──────── RECORDS FOR THIS TASK

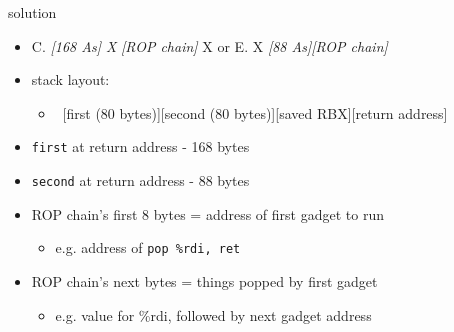 \begin{frame}{solution}
    \begin{itemize}
    \item {\scriptsize C. \textit{[168 As] X }\textit{[ROP chain]} X or E. X \textit{[88 As]}\textit{[ROP chain]}}
    \item stack layout: 
        \begin{itemize}
        \item ~[first (80 bytes)][second (80 bytes)][saved RBX][return address]
        \end{itemize}
    \item \texttt{first} at return address - 168 bytes
    \item \texttt{second} at return address - 88 bytes
    \item ROP chain's first 8 bytes = address of first gadget to run
        \begin{itemize}
        \item e.g. address of \texttt{pop \%rdi, ret}
        \end{itemize}
    \item ROP chain's next bytes = things popped by first gadget
        \begin{itemize}
        \item e.g. value for \%rdi, followed by next gadget address
        \end{itemize}
    \end{itemize}
\end{frame}
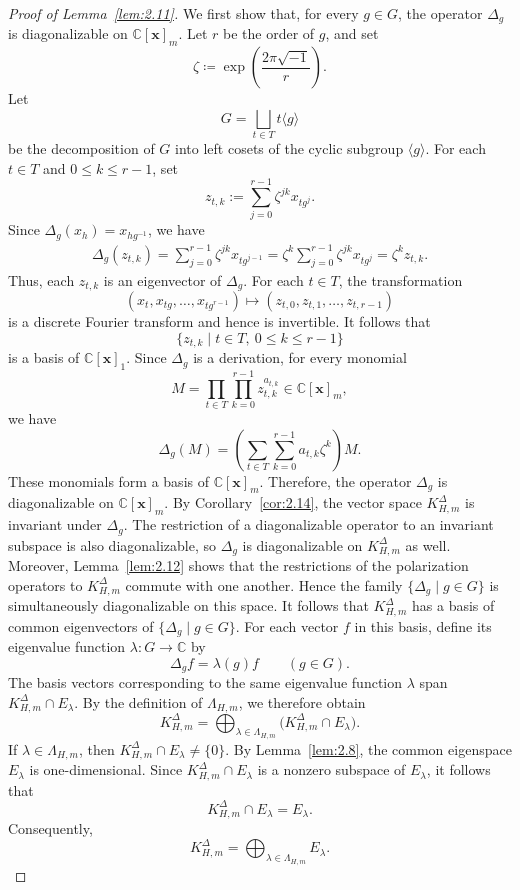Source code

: \documentclass[12pt,a4paper]{article}
\theoremstyle{definition}
\numberwithin{definition}{section}
\begin{document}
\begin{proof}[Proof of Lemma~\ref{lem:2.11}]
We first show that, for every $g\in G$,
the operator $\Delta_g$ is diagonalizable on $\mathbb C[\bm x]_m$.
Let $r$ be the order of $g$, and set
\[
\zeta \coloneqq \exp\left(\frac{2\pi \sqrt{-1}}{r}\right).
\]
Let
\[
G = \bigsqcup_{t \in T}t \langle g \rangle
\]
be the decomposition of $G$ into left cosets of the cyclic subgroup $\langle g\rangle$.
For each $t\in T$ and $0\leq k\leq r-1$, set
\[
 z_{t,k}
 :=
 \sum_{j=0}^{r-1}\zeta^{jk}x_{tg^j}.
\]
Since $\Delta_g(x_h)=x_{hg^{-1}}$, we have
\begin{align*}
\Delta_g(z_{t,k})
=
\sum_{j=0}^{r-1}\zeta^{jk}x_{tg^{j-1}}
= \zeta^k \sum_{j=0}^{r-1}\zeta^{jk}x_{tg^j}
= \zeta^k z_{t,k}.
\end{align*}
Thus, each $z_{t,k}$ is an eigenvector of $\Delta_g$.
For each $t\in T$, the transformation
\[
(x_t, x_{tg}, \ldots, x_{tg^{r-1}})
\mapsto
(z_{t, 0}, z_{t, 1}, \ldots, z_{t, r-1})
\]
is a discrete Fourier transform and hence is invertible.
It follows that
\[
 \{z_{t,k}\mid t\in T,\ 0\leq k\leq r-1\}
\]
is a basis of $\mathbb C[\bm x]_1$.
Since $\Delta_g$ is a derivation, for every monomial
\[
M =
\prod_{t\in T}\prod_{k=0}^{r-1}
z_{t,k}^{a_{t,k}} \in \mathbb{C}[\bm{x}]_{m},
\]
we have
\[
 \Delta_g(M)
 =
 \left(
 \sum_{t\in T}\sum_{k=0}^{r-1}
 a_{t,k}\zeta^k
 \right)M.
\]
These monomials form a basis of $\mathbb C[\bm x]_m$.
Therefore, the operator $\Delta_g$ is diagonalizable on $\mathbb C[\bm x]_m$.
By Corollary~\ref{cor:2.14}, the vector space $K_{H,m}^\Delta$
is invariant under $\Delta_g$.
The restriction of a diagonalizable operator to an invariant subspace
is also diagonalizable, so $\Delta_g$ is diagonalizable on $K_{H,m}^\Delta$ as well.
Moreover, Lemma~\ref{lem:2.12} shows that the restrictions of the polarization operators
to $K_{H,m}^\Delta$ commute with one another.
Hence the family $\{\Delta_g\mid g\in G\}$ is simultaneously diagonalizable on this space.
It follows that $K_{H,m}^\Delta$ has a basis of common eigenvectors
of $\{\Delta_g\mid g\in G\}$.
For each vector $f$ in this basis, define its eigenvalue function
$\lambda\colon G\to\mathbb C$ by
\[
\Delta_g f=\lambda(g)f\qquad(g\in G).
\]
The basis vectors corresponding to the same eigenvalue function $\lambda$
span $K_{H,m}^\Delta\cap E_\lambda$.
By the definition of $\Lambda_{H,m}$, we therefore obtain
\[
K_{H,m}^{\Delta}
=
\bigoplus_{\lambda\in\Lambda_{H,m}}
\bigl(K_{H,m}^{\Delta}\cap E_\lambda\bigr).
\]
If $\lambda\in\Lambda_{H,m}$, then
$K_{H,m}^\Delta\cap E_\lambda\ne\{0\}$.
By Lemma~\ref{lem:2.8}, the common eigenspace $E_\lambda$ is one-dimensional.
Since $K_{H,m}^\Delta\cap E_\lambda$ is a nonzero subspace of $E_\lambda$, it follows that
\[
K_{H,m}^{\Delta}\cap E_\lambda=E_\lambda.
\]
Consequently,
\[
K_{H,m}^{\Delta}
=
\bigoplus_{\lambda\in\Lambda_{H,m}}E_\lambda.
\]
\end{proof}
\end{document}
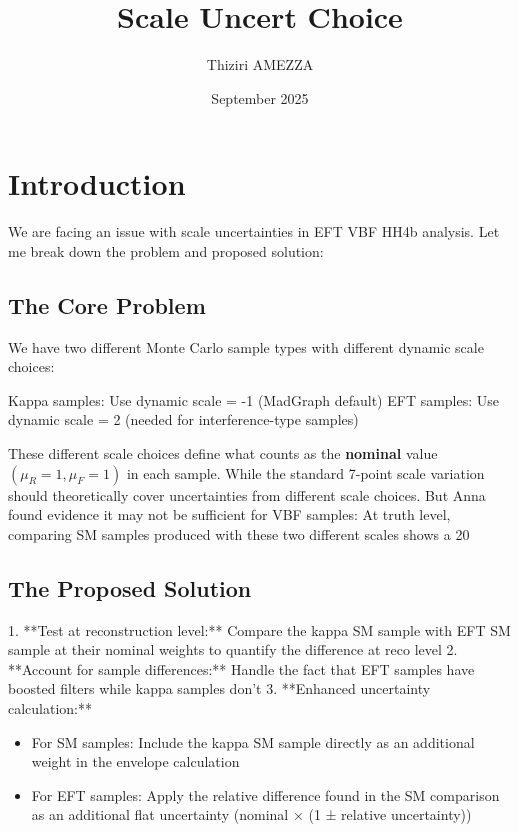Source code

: \documentclass{article}
\title{Scale Uncert Choice}
\author{Thiziri AMEZZA}
\date{September 2025}
\begin{document}
\maketitle

\section{Introduction}

We are facing an issue with scale uncertainties in EFT VBF HH4b analysis. Let me break down the problem and proposed solution:

\subsection{\textbf{The Core Problem}}

We have two different Monte Carlo sample types with different dynamic scale choices:

Kappa samples: Use dynamic scale = -1 (MadGraph default)
EFT samples: Use dynamic scale = 2 (needed for interference-type samples)


These different scale choices define what counts as the \textbf{nominal} value $(\mu_R = 1, \mu_F=1)$ in each sample. While the standard 7-point scale variation should theoretically cover uncertainties from different scale choices. But Anna found evidence it may not be sufficient for VBF samples: At truth level, comparing SM samples produced with these two different scales shows a 20%


\subsection{\textbf{The Proposed Solution}}

1.  **Test at reconstruction level:** Compare the kappa SM sample with EFT SM sample at their nominal weights to quantify the difference at reco level
2. **Account for sample differences:** Handle the fact that EFT samples have boosted filters while kappa samples don't
3.  **Enhanced uncertainty calculation:**

\begin{itemize}
    \item For SM samples: Include the kappa SM sample directly as an additional weight in the envelope calculation
    \item For EFT samples: Apply the relative difference found in the SM comparison as an additional flat uncertainty (nominal × (1 ± relative uncertainty))
\end{itemize}
\end{document}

────────────────

### ABOUT THIS TASK:
An exact copy of the entries from the line containing "(1 ± relative uncertainty))" through the last line is the expected answer.

### ANSWER FOR THIS EXERCISE:
    \item For EFT samples: Apply the relative difference found in the SM comparison as an additional flat uncertainty (nominal × (1 ± relative uncertainty))
\end{itemize}
\end{document}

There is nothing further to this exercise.